> _Source texts of formatted documents_:
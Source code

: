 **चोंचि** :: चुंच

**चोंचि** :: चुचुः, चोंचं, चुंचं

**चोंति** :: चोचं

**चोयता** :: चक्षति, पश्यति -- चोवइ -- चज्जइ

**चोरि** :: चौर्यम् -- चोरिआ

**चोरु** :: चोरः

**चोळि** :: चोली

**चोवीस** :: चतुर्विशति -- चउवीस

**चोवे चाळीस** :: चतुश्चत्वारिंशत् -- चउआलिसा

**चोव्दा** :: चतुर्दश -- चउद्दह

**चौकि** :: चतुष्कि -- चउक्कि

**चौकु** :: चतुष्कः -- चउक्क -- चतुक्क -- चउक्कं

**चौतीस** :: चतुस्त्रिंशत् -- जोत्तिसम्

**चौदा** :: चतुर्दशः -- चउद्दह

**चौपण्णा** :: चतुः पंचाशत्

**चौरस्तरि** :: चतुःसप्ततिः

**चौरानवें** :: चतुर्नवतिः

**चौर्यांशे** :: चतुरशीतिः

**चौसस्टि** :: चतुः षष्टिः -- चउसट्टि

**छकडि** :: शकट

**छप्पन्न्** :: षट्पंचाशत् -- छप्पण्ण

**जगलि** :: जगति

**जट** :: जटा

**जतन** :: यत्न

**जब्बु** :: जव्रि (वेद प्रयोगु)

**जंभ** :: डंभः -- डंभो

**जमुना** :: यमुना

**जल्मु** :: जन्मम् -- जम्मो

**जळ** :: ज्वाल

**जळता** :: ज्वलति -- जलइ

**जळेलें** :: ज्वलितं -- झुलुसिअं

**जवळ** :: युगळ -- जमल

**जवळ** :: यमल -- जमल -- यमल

* * *

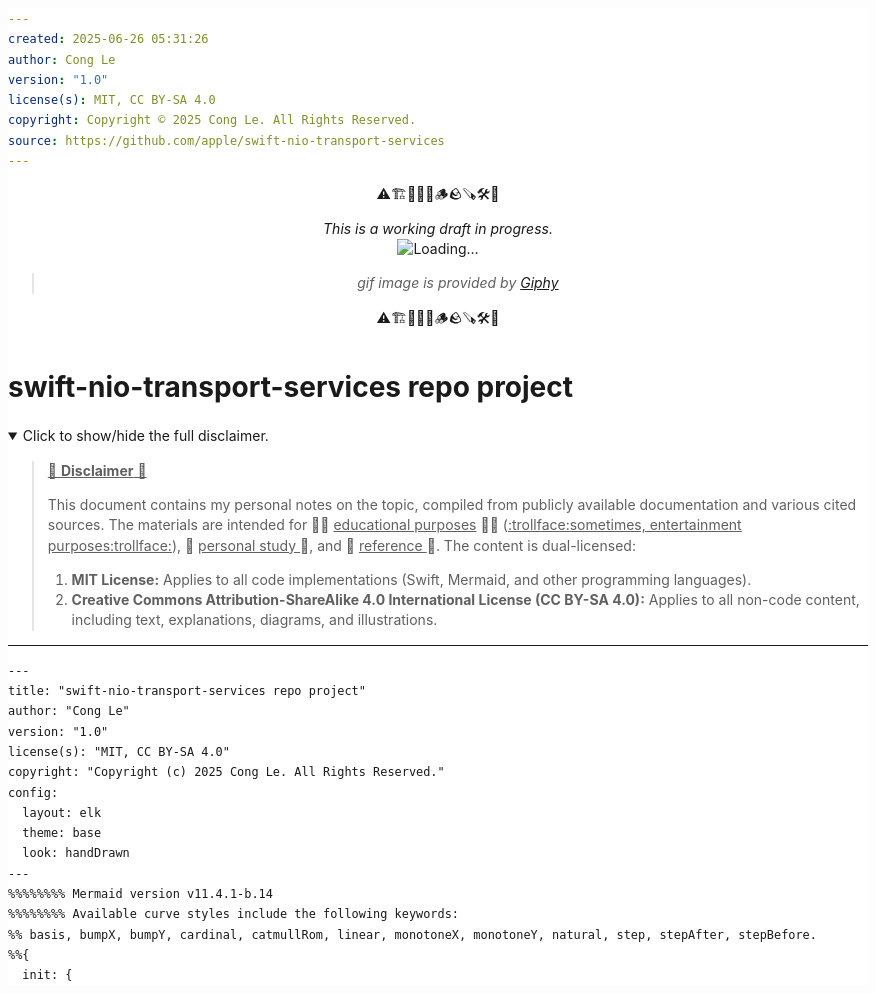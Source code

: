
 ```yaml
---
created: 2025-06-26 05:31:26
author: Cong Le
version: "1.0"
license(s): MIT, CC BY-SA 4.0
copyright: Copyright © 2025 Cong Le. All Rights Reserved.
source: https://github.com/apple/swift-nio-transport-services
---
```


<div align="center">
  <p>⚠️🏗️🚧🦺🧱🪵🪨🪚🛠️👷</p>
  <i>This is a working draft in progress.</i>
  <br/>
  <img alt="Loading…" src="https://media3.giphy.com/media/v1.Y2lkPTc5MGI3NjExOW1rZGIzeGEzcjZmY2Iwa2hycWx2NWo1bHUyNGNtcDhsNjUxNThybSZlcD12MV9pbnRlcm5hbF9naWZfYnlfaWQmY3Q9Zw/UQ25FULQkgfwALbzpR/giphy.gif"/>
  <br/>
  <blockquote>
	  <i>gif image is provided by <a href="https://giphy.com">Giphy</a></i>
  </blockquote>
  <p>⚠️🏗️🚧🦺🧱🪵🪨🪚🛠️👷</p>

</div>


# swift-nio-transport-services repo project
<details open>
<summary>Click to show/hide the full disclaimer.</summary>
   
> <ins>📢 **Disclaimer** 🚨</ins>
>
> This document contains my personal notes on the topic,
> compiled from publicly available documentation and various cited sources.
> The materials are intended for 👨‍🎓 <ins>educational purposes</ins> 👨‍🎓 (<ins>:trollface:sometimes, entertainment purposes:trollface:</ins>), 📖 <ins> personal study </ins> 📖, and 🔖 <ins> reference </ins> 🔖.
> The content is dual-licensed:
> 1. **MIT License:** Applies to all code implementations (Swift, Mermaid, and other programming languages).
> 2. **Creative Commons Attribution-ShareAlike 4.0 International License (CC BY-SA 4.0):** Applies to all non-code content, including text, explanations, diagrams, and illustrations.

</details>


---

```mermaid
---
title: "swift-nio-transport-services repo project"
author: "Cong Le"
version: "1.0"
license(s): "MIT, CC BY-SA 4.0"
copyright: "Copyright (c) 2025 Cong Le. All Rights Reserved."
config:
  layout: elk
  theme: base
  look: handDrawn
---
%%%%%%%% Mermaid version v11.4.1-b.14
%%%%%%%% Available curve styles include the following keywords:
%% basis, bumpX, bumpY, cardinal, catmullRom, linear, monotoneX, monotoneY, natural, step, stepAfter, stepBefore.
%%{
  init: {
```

> _Requirement_: Give the number of lines in the entries that include the string "giphy", and nothing more.

> _Response_: 2